If you've ever shared a confined sleeping space with five other people, it's not that pleasant, specially when they all take turns to snore loudly, and not helped by the fact that my teatime beans kept making a break for the border, thankfully just noisily rather then whiffily, though there was some urgent window-opening every time I dropped off and another one accidentally popped out.

Come first light we all surfaced, stretched, joints clicked back into place and another failed attempt made to start the engine. We took revenge on our tiny tormenters by rendering them bloody smears on the van windows, and come 8.15am four of the team decided to walk to the next village to get help, leaving co-driver Abbas and myself as the van guards. Thankfully I had some escapist reading matter – Michael Palin's Monty Python diaries, transporting me back to a chaotic mid-70s Britain of three-day weeks, power cuts, dead parrots and the Ministry of Silly Walks – a perfect antidote to being stranded in a conked-out van in the middle of a thorn bush.

12.30 came and we finally heard our valiant rescuer Adam approaching, only to take more than thirty minutes to find a way to reach us without getting bogged down. We transferred the entire contents of the van, left the keys in it and abandoned it in the thorn bush. An hour later we reached the next village to find our other comrades there, footsore but fed and watered, and having commandeered a tractor to rescue the van.

And so we reached Damazin by 6.45pm, nearly 32 hours after we left, muddy, scratched, bitten, stinking and knackered. And how many job applications were waiting for me there? Two.

So next day, time to work out how I was going to get back for interviews on Monday. There may have been a plane on Saturday, Sunday, or was it Thursday? And if it rained, it wouldn't land anyway. Decision time – Adam was heading back to Kurmuk, so quick packing and an hour and a half in town to find a studio table (700 Sudanese pounds/ £175 for something you'd sniff at paying a tenner for at MFI) and off through the mud for home.

Come 3.30 and we were still eight hours from base. We stopped off in a village where we could get a tukul for the night and met up with Jamel who'd driven us as far as the bush of thorns. The prospect of sharing a mud hut with two less than fragrant guys was hardly appealing but needs must, and I wasn't exactly Persil-fresh myself.

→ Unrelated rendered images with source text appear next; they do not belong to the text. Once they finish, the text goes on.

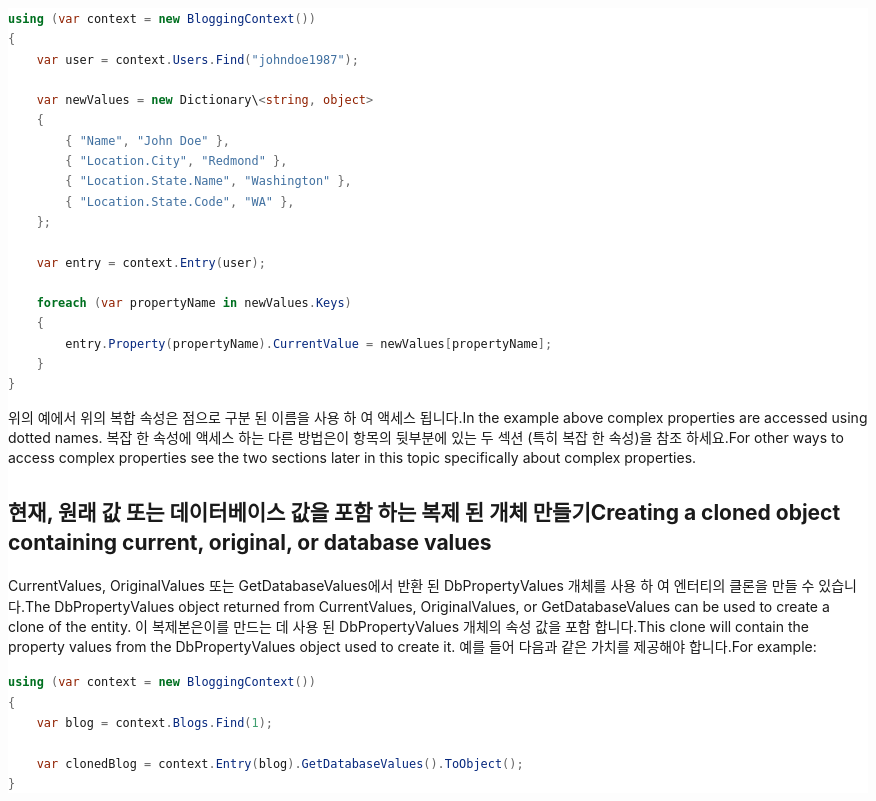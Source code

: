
 ``` csharp
using (var context = new BloggingContext())
{
    var user = context.Users.Find("johndoe1987");

    var newValues = new Dictionary\<string, object>
    {
        { "Name", "John Doe" },
        { "Location.City", "Redmond" },
        { "Location.State.Name", "Washington" },
        { "Location.State.Code", "WA" },
    };

    var entry = context.Entry(user);

    foreach (var propertyName in newValues.Keys)
    {
        entry.Property(propertyName).CurrentValue = newValues[propertyName];
    }
}
```  

<span data-ttu-id="c2fe9-162">위의 예에서 위의 복합 속성은 점으로 구분 된 이름을 사용 하 여 액세스 됩니다.</span><span class="sxs-lookup"><span data-stu-id="c2fe9-162">In the example above complex properties are accessed using dotted names.</span></span> <span data-ttu-id="c2fe9-163">복잡 한 속성에 액세스 하는 다른 방법은이 항목의 뒷부분에 있는 두 섹션 (특히 복잡 한 속성)을 참조 하세요.</span><span class="sxs-lookup"><span data-stu-id="c2fe9-163">For other ways to access complex properties see the two sections later in this topic specifically about complex properties.</span></span>  

## <a name="creating-a-cloned-object-containing-current-original-or-database-values"></a><span data-ttu-id="c2fe9-164">현재, 원래 값 또는 데이터베이스 값을 포함 하는 복제 된 개체 만들기</span><span class="sxs-lookup"><span data-stu-id="c2fe9-164">Creating a cloned object containing current, original, or database values</span></span>  

<span data-ttu-id="c2fe9-165">CurrentValues, OriginalValues 또는 GetDatabaseValues에서 반환 된 DbPropertyValues 개체를 사용 하 여 엔터티의 클론을 만들 수 있습니다.</span><span class="sxs-lookup"><span data-stu-id="c2fe9-165">The DbPropertyValues object returned from CurrentValues, OriginalValues, or GetDatabaseValues can be used to create a clone of the entity.</span></span> <span data-ttu-id="c2fe9-166">이 복제본은이를 만드는 데 사용 된 DbPropertyValues 개체의 속성 값을 포함 합니다.</span><span class="sxs-lookup"><span data-stu-id="c2fe9-166">This clone will contain the property values from the DbPropertyValues object used to create it.</span></span> <span data-ttu-id="c2fe9-167">예를 들어 다음과 같은 가치를 제공해야 합니다.</span><span class="sxs-lookup"><span data-stu-id="c2fe9-167">For example:</span></span>  

``` csharp
using (var context = new BloggingContext())
{
    var blog = context.Blogs.Find(1);

    var clonedBlog = context.Entry(blog).GetDatabaseValues().ToObject();
}
```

Ready to hit the road by 7.30 next morning, and off we set in convoy with a pickup truck with six people bouncing around in the back. We reached the thorn bushes where the ground had now turned to swamp. So it was drive a hundred yards, stop, survey the terrain, go on, get towed out the mud, crash and bounce over some trees, all out and push, tow the other van out the mud, wash off the splatters in a puddle, stop-start for nigh on three hours. Adam's pedal-to-the-floor approach to driving sailed us over some of the worst patches, careering, swerving and punishing the suspension, and burning out the reverse gear.

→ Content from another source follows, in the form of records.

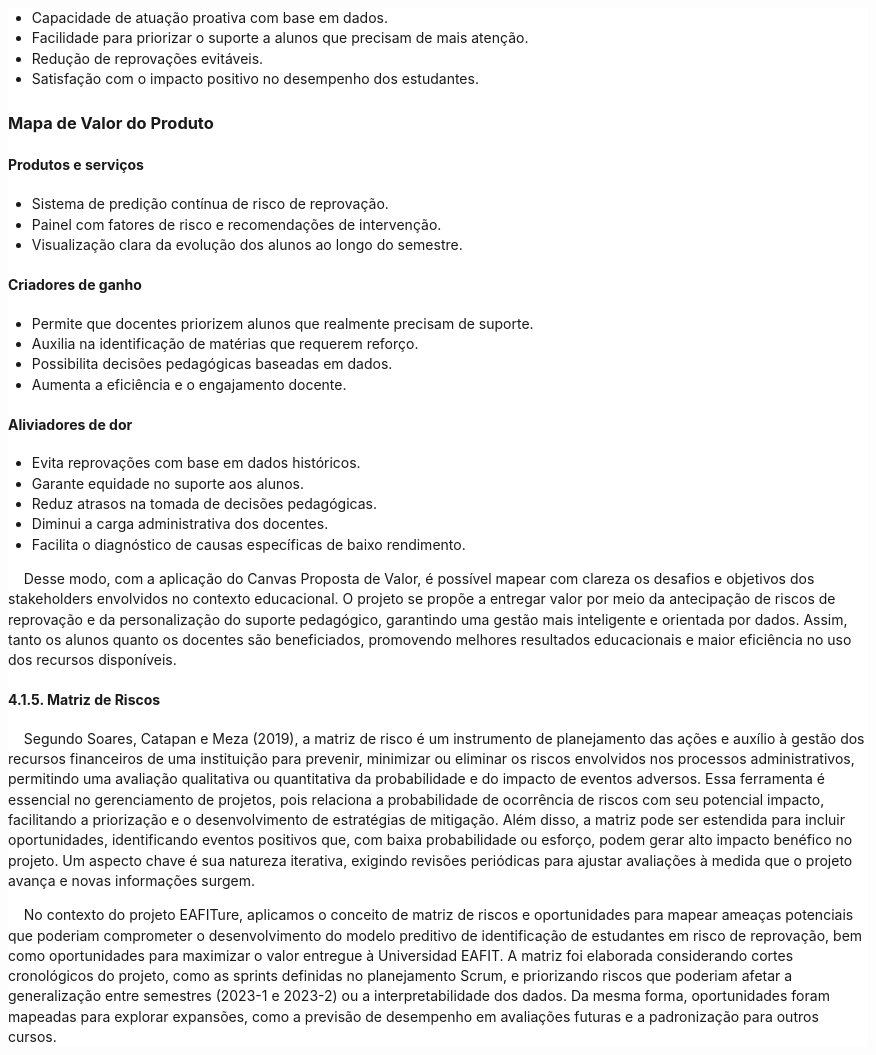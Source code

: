 - Capacidade de atuação proativa com base em dados.
- Facilidade para priorizar o suporte a alunos que precisam de mais atenção.
- Redução de reprovações evitáveis.
- Satisfação com o impacto positivo no desempenho dos estudantes.

### Mapa de Valor do Produto

#### Produtos e serviços

- Sistema de predição contínua de risco de reprovação.
- Painel com fatores de risco e recomendações de intervenção.
- Visualização clara da evolução dos alunos ao longo do semestre.

#### Criadores de ganho

- Permite que docentes priorizem alunos que realmente precisam de suporte.
- Auxilia na identificação de matérias que requerem reforço.
- Possibilita decisões pedagógicas baseadas em dados.
- Aumenta a eficiência e o engajamento docente.

#### Aliviadores de dor

- Evita reprovações com base em dados históricos.
- Garante equidade no suporte aos alunos.
- Reduz atrasos na tomada de decisões pedagógicas.
- Diminui a carga administrativa dos docentes.
- Facilita o diagnóstico de causas específicas de baixo rendimento.

&nbsp;&nbsp;&nbsp;&nbsp;Desse modo, com a aplicação do Canvas Proposta de Valor, é possível mapear com clareza os desafios e objetivos dos stakeholders envolvidos no contexto educacional. O projeto se propõe a entregar valor por meio da antecipação de riscos de reprovação e da personalização do suporte pedagógico, garantindo uma gestão mais inteligente e orientada por dados. Assim, tanto os alunos quanto os docentes são beneficiados, promovendo melhores resultados educacionais e maior eficiência no uso dos recursos disponíveis.

#### 4.1.5. Matriz de Riscos

&nbsp;&nbsp;&nbsp;&nbsp;Segundo Soares, Catapan e Meza (2019), a matriz de risco é um instrumento de planejamento das ações e auxílio à gestão dos recursos financeiros de uma instituição para prevenir, minimizar ou eliminar os riscos envolvidos nos processos administrativos, permitindo uma avaliação qualitativa ou quantitativa da probabilidade e do impacto de eventos adversos. Essa ferramenta é essencial no gerenciamento de projetos, pois relaciona a probabilidade de ocorrência de riscos com seu potencial impacto, facilitando a priorização e o desenvolvimento de estratégias de mitigação. Além disso, a matriz pode ser estendida para incluir oportunidades, identificando eventos positivos que, com baixa probabilidade ou esforço, podem gerar alto impacto benéfico no projeto. Um aspecto chave é sua natureza iterativa, exigindo revisões periódicas para ajustar avaliações à medida que o projeto avança e novas informações surgem.

&nbsp;&nbsp;&nbsp;&nbsp;No contexto do projeto EAFITure, aplicamos o conceito de matriz de riscos e oportunidades para mapear ameaças potenciais que poderiam comprometer o desenvolvimento do modelo preditivo de identificação de estudantes em risco de reprovação, bem como oportunidades para maximizar o valor entregue à Universidad EAFIT. A matriz foi elaborada considerando cortes cronológicos do projeto, como as sprints definidas no planejamento Scrum, e priorizando riscos que poderiam afetar a generalização entre semestres (2023-1 e 2023-2) ou a interpretabilidade dos dados. Da mesma forma, oportunidades foram mapeadas para explorar expansões, como a previsão de desempenho em avaliações futuras e a padronização para outros cursos.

Although my Arabic is severely limited to asking for a coffee, please and thank you, and Adam's English not much better, the whoops, cheers and relieved laughter we shared communicated our amazement at finally getting back in one piece, filthy and smelly again, thirty hours after we left Damazin.

So were four days of mud, sweat and toil worth it for the two job applications that were waiting for me? Sadly, no. But hey, the overpriced studio table's just fine – battered and scratched, but mission accomplished.